Comme une apparition
Selon ma bonne habitude,
j'avais les écouteurs vissés dans les oreilles et j'écoutais une
quelconque balado qui m'amusait. Devant moi, un couple se chamaillait
parce qu'ils avaient loupé l'arrêt où ils devaient descendre ce
qui semblait ulcérer la femme comme si l'erreur de repérage de
l'homme était un affront personnel. Je m'efforçais donc de ne pas
montrer que, malgré moi, je vivais les contre-coups de leur conflit
ouvert et je me réfugiais dans mes écouteurs.
J'étais donc sortie de
l'autobus avec un sourire aux lèvres et avais franchi les quelques
pas qui me menaient à la porte du bar d'une démarche assurée.
J'avais failli hurler quand une jeune femme était sortie de l'ombre
pour m'attraper par le bras.

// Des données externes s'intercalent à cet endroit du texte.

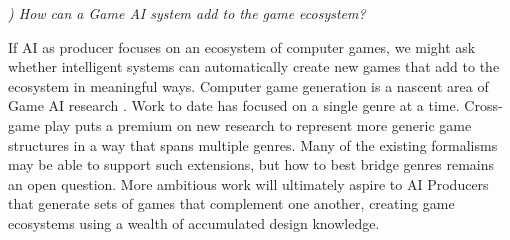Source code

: \documentclass[conference]{IEEEtran}
\newcounter{questionno}
\newcommand{\subsubsectionx}[1]{{\em {\arabic{questionno}) #1}}
	\addtocounter{questionno}{1}
	}
\begin{document}
\subsubsectionx{How can a Game AI system add to the game ecosystem?}
%
If AI as producer focuses on an ecosystem of computer games, we might ask whether intelligent systems can automatically create new games that add to the ecosystem in meaningful ways.
Computer game generation is a nascent area of Game AI research \cite{togelius2008:gamegen, smith2010:variations, cook2012:coopcoevo, hartsook2011:gameforge}.
Work to date has focused on a single genre at a time. 
Cross-game play puts a premium on new research to represent more generic game structures in a way that spans multiple genres. Many of the existing formalisms may be able to support such extensions, but how to best bridge genres remains an open question.
More ambitious work will ultimately aspire to AI Producers that generate sets of games that complement one another, creating game ecosystems using a wealth of accumulated design knowledge.

\end{document}
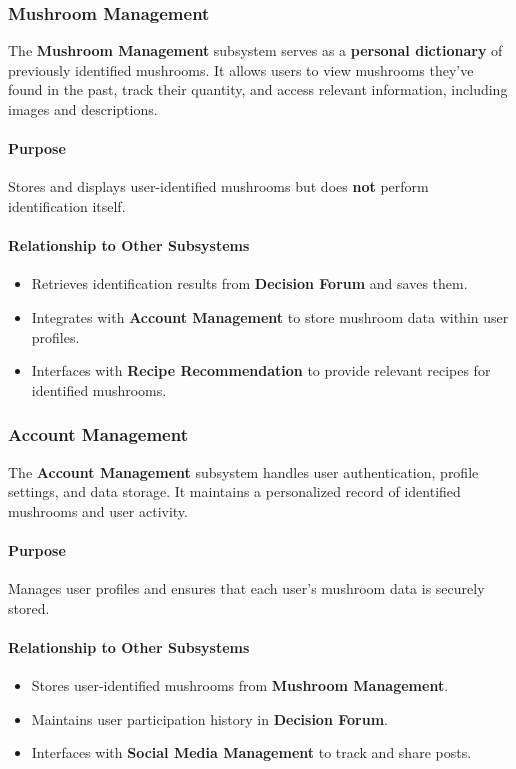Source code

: \documentclass[]{article}
\begin{document}
\subsubsection{Mushroom Management}
The \textbf{Mushroom Management} subsystem serves as a \textbf{personal dictionary} of previously identified mushrooms. It allows users to view mushrooms they’ve found in the past, track their quantity, and access relevant information, including images and descriptions.
 
\paragraph{Purpose}
Stores and displays user-identified mushrooms but does \textbf{not} perform identification itself.
 
\paragraph{Relationship to Other Subsystems}
\begin{itemize}
    \item Retrieves identification results from \textbf{Decision Forum} and saves them.
    \item Integrates with \textbf{Account Management} to store mushroom data within user profiles.
    \item Interfaces with \textbf{Recipe Recommendation} to provide relevant recipes for identified mushrooms.
\end{itemize}
 
\subsubsection{Account Management}
The \textbf{Account Management} subsystem handles user authentication, profile settings, and data storage. It maintains a personalized record of identified mushrooms and user activity.
 
\paragraph{Purpose}
Manages user profiles and ensures that each user’s mushroom data is securely stored.
 
\paragraph{Relationship to Other Subsystems}
\begin{itemize}
    \item Stores user-identified mushrooms from \textbf{Mushroom Management}.
    \item Maintains user participation history in \textbf{Decision Forum}.
    \item Interfaces with \textbf{Social Media Management} to track and share posts.
\end{itemize}
 
\end{document}
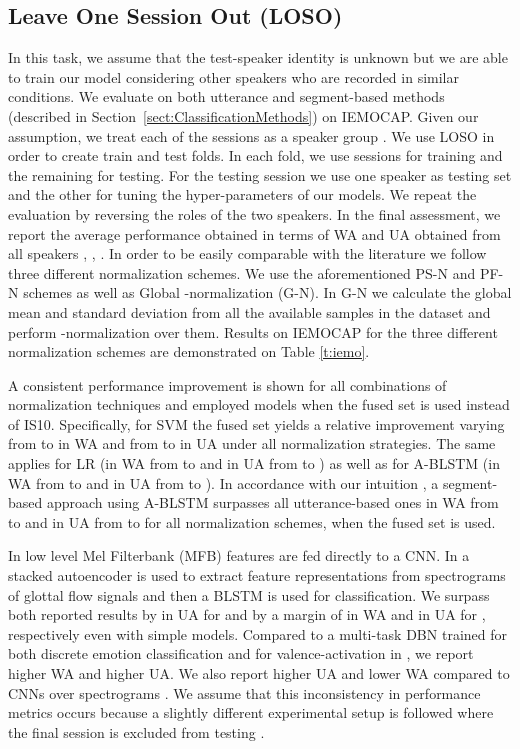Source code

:\documentclass[a4paper]{article}
\begin{document}
\subsection{Leave One Session Out (LOSO)}
In this task, we assume that the test-speaker identity is unknown but we are able to train our model considering other speakers who are recorded in similar conditions. We evaluate on both utterance and segment-based methods (described in Section~\ref{sect:ClassificationMethods}) on IEMOCAP. Given our assumption, we treat each of the  sessions as a speaker group \cite{IEMOCAP}. We use LOSO in order to create train and test folds. In each fold, we use  sessions for training and the remaining  for testing. For the testing session we use one speaker as testing set and the other for tuning the hyper-parameters of our models. We repeat the evaluation by reversing the roles of the two speakers. 
In the final assessment, we report the average performance obtained in terms of WA and UA obtained from all speakers \cite{emily2017regionalsaliency}, \cite{xia2017multi}, \cite{ghosh2016representation}. In order to be easily comparable with the literature we follow three different normalization schemes. We use the aforementioned PS-N and PF-N schemes as well as Global -normalization (G-N). In G-N we calculate the global mean and standard deviation from all the available samples in the dataset and perform -normalization over them. Results on IEMOCAP for the three different normalization schemes are demonstrated on Table \ref{t:iemo}.

A consistent performance improvement is shown for all combinations of normalization techniques and employed models when the fused set is used instead of IS10. Specifically, for SVM the fused set yields a relative improvement varying from  to  in WA and from  to  in UA under all normalization strategies. The same applies for LR (in WA from  to  and in UA from  to  ) as well as for A-BLSTM (in WA from  to  and in UA from  to ). In accordance with our intuition \cite{tzinis2017segment}, a segment-based approach using A-BLSTM surpasses all utterance-based ones in WA from  to  and in UA from  to  for all normalization schemes, when the fused set is used. 

In \cite{emily2017regionalsaliency} low level Mel Filterbank (MFB) features are fed directly to a CNN. In \cite{ghosh2016representation} a stacked autoencoder is used to extract feature representations from spectrograms of glottal flow signals and then a BLSTM is used for classification. We surpass both reported results by  in UA for \cite{emily2017regionalsaliency} and by a margin of  in WA and  in UA for \cite{ghosh2016representation}, respectively even with simple models. 
Compared to a multi-task DBN trained for both discrete emotion classification and for valence-activation in \cite{xia2017multi}, we report  higher WA and  higher UA. 
We also report  higher UA and  lower WA compared to CNNs over spectrograms \cite{fayek2017stateoftheart}. We assume that this inconsistency in performance metrics occurs because a slightly different experimental setup is followed where the final session is excluded from testing \cite{fayek2017stateoftheart}.   
\end{document}
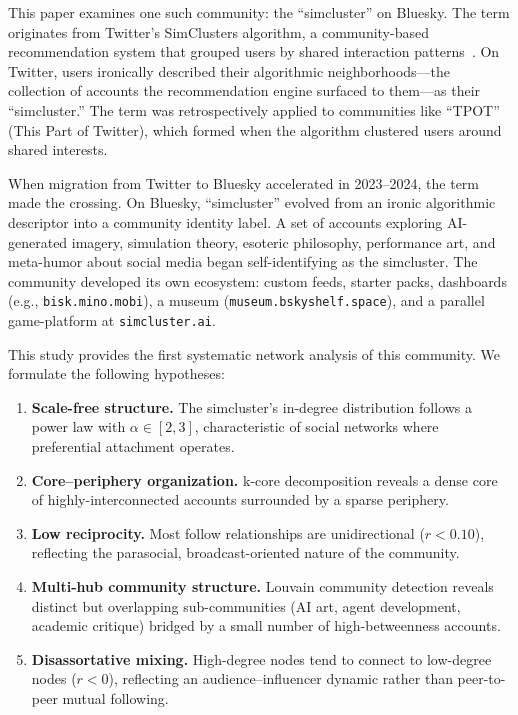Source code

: \documentclass[11pt,a4paper]{article}
\begin{document}
This paper examines one such community: the ``simcluster'' on Bluesky. The term originates from Twitter's SimClusters algorithm, a community-based recommendation system that grouped users by shared interaction patterns~\cite{simclusters-kdd2020}. On Twitter, users ironically described their algorithmic neighborhoods---the collection of accounts the recommendation engine surfaced to them---as their ``simcluster.'' The term was retrospectively applied to communities like ``TPOT'' (This Part of Twitter), which formed when the algorithm clustered users around shared interests.

When migration from Twitter to Bluesky accelerated in 2023--2024, the term made the crossing. On Bluesky, ``simcluster'' evolved from an ironic algorithmic descriptor into a community identity label. A set of accounts exploring AI-generated imagery, simulation theory, esoteric philosophy, performance art, and meta-humor about social media began self-identifying as the simcluster. The community developed its own ecosystem: custom feeds, starter packs, dashboards (e.g., \texttt{bisk.mino.mobi}), a museum (\texttt{museum.bskyshelf.space}), and a parallel game-platform at \texttt{simcluster.ai}.

This study provides the first systematic network analysis of this community. We formulate the following hypotheses:

\begin{enumerate}[label=\textbf{H\arabic*:}, leftmargin=*]
    \item \textbf{Scale-free structure.} The simcluster's in-degree distribution follows a power law with $\alpha \in [2, 3]$, characteristic of social networks where preferential attachment operates.
    \item \textbf{Core--periphery organization.} k-core decomposition reveals a dense core of highly-interconnected accounts surrounded by a sparse periphery.
    \item \textbf{Low reciprocity.} Most follow relationships are unidirectional ($r < 0.10$), reflecting the parasocial, broadcast-oriented nature of the community.
    \item \textbf{Multi-hub community structure.} Louvain community detection reveals distinct but overlapping sub-communities (AI art, agent development, academic critique) bridged by a small number of high-betweenness accounts.
    \item \textbf{Disassortative mixing.} High-degree nodes tend to connect to low-degree nodes ($r < 0$), reflecting an audience--influencer dynamic rather than peer-to-peer mutual following.
\end{enumerate}
\end{document}
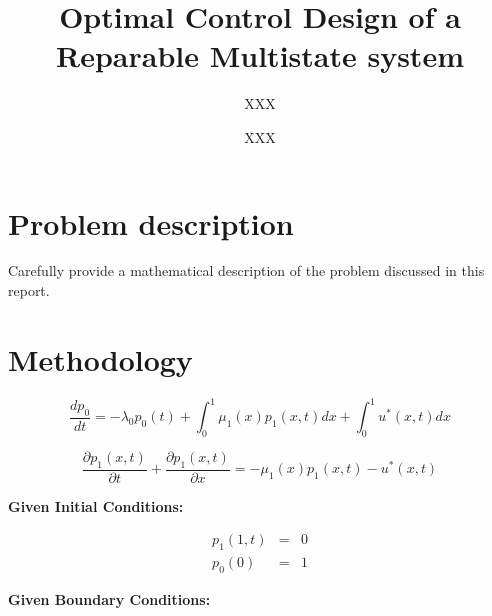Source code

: \documentclass{ifacconf}
\begin{document}
\begin{frontmatter}


\title{
	Optimal Control Design of a Reparable Multistate system}%


\author[First]{XXX} 
\author[Second]{XXX} 


\address[First]{University of Southern California, 
   LA, CA 90089 USA (e-mail: XXX@ usc.edu).}

\address[Second]{University of Southern California, 
   LA, CA 90089 USA (e-mail: XXX@ usc.edu).}

\begin{abstract}                %

\end{abstract}

\begin{keyword}

\end{keyword}

\end{frontmatter}

\section{Problem description}
Carefully provide a mathematical description of the problem discussed in this report. 

\section{Methodology}
\label{sec:method}
\begin{equation}
\label{eq1}
\frac{dp_0}{dt} = -\lambda_0 p_0(t) + \int_0^1 \mu_1(x)p_1(x,t)dx + \int_0^1u^{*}(x,t)dx
\end{equation}

\begin{equation}
\label{eq2}
\frac{\partial p_1(x,t)}{\partial t} + \frac{\partial p_1(x,t)}{\partial x} = -\mu_1(x)p_1(x,t) - u^{*}(x,t)
\end{equation}


\textbf{Given Initial Conditions:}

\begin{eqnarray}
p_1(1,t) &=& 0\\
p_0(0) &=& 1
\end{eqnarray}

\textbf{Given Boundary Conditions:}
\end{document}
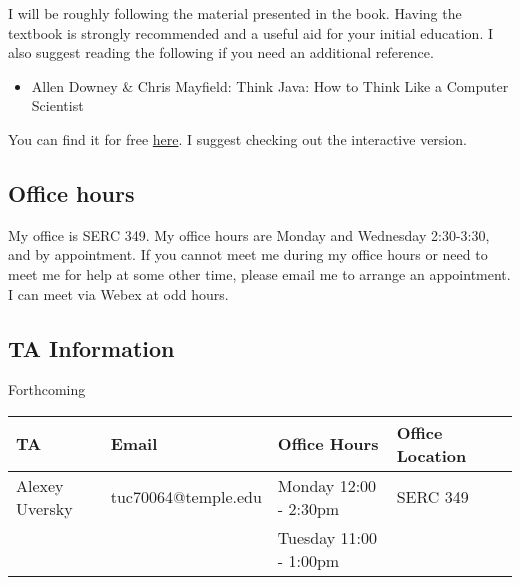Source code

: \documentclass[10pt, letter]{article}
\begin{document}
I will be roughly following the material presented in the book.
Having the textbook is  strongly recommended and a useful aid for your initial education.
I also suggest reading the following if you need an additional reference.

\begin{itemize}
	\item Allen Downey \& Chris Mayfield: Think Java: How to Think Like a Computer Scientist
\end{itemize}

You can find it for free \href{http://greenteapress.com/wp/think-java/}{here}.   I suggest checking out the interactive version.

\subsection*{Office hours}
My office is SERC 349.
My office hours are Monday and Wednesday 2:30-3:30, and by appointment.
If you cannot meet me during my office hours or need to meet me for help at some other time, please email me to arrange an appointment. 
I can meet via Webex at odd hours.


\subsection*{TA Information}
Forthcoming

{\footnotesize
	\begin{tabular}{l l l l l}
		TA & Email &Office Hours & Office Location \\ \hline

		Alexey Uversky &tuc70064@temple.edu& Monday 12:00 - 2:30pm﻿ & SERC 349 \\
		﻿﻿
		 & &Tuesday 11:00 - 1:00pm & \\
	\end{tabular}
}






\end{document}
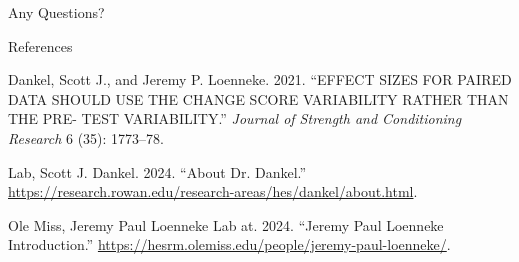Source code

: \documentclass[
  ignorenonframetext,
  aspectratio=169,
]{beamer}
\newlength{\cslhangindent}
\newlength{\cslentryspacingunit} %
\newenvironment{CSLReferences}[2] %
 {%
  \setlength{\parindent}{0pt}
  \ifodd #1
  \let\oldpar\par
  \def\par{\hangindent=\cslhangindent\oldpar}
  \fi
  \setlength{\parskip}{#2\cslentryspacingunit}
 }%
 {}
\begin{document}
\begin{frame}{Any Questions?}
\protect\hypertarget{any-questions}{}
\end{frame}

\begin{frame}{References}
\protect\hypertarget{references}{}
\hypertarget{refs}{}
\begin{CSLReferences}{1}{0}
\leavevmode{}%
Dankel, Scott J., and Jeremy P. Loenneke. 2021. {``EFFECT SIZES FOR
PAIRED DATA SHOULD USE THE CHANGE SCORE VARIABILITY RATHER THAN THE PRE-
TEST VARIABILITY.''} \emph{Journal of Strength and Conditioning
Research} 6 (35): 1773--78.

\leavevmode{}%
Lab, Scott J. Dankel. 2024. {``About Dr. Dankel.''}
\url{https://research.rowan.edu/research-areas/hes/dankel/about.html}.

\leavevmode{}%
Ole Miss, Jeremy Paul Loenneke Lab at. 2024. {``Jeremy Paul Loenneke
Introduction.''}
\url{https://hesrm.olemiss.edu/people/jeremy-paul-loenneke/}.

\end{CSLReferences}
\end{frame}
\end{document}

Je ne l'avais jamais vue de ma vie
tandis quelle me zieutait comme une amoureuse regarde la personne
aimée qui vient la rejoindre dans une forme de surprise bienvenue.
J'avais immédiatement compris qu'elle était plus que soûle et
j'avais dégagé mon bras en essayant de ne pas être trop brusque
tout en restant ferme.
J'avais choisi une table
à l'écart de tout, là où il y avait le moins de gens possible
parce que j'allais y rencontrer un ami avec qui nous aimons bien
parler à cœur ouvert ce qui me poussais à éviter les endroits
trop pleins d'oreilles indiscrètes, même inconnues. Comme nous ne
nous étions pas donné d'heure tout à fait précise, j'étais
équipée d'un roman passionnant, prête à affronter les minutes
d'attentes sans m'ennuyer un seul instant.
La serveuse avait à
peine déposé une bière devant moi que le groupe de la jeune fille,
déménageait ses pénates aux tables qui jouxtaient celle que j'avais
choisie. Elle s'était aussitôt approchée de moi en repoussant mon
livre et me disant : « Ah ben là, tu ne va pas me dire
que tu es venue dans un bar à minuit moins cinq pour lire un
livre? » Je l'avais regardée, un peu de haut, je dois bien
l'avouer. J'avais pris le temps de dégager ma montre à mon poignet
pour regarder l'heure exacte avant de lui répondre : « Oui,
j'ai l'intention de lire et il est 20h18, pas minuit moins cinq ».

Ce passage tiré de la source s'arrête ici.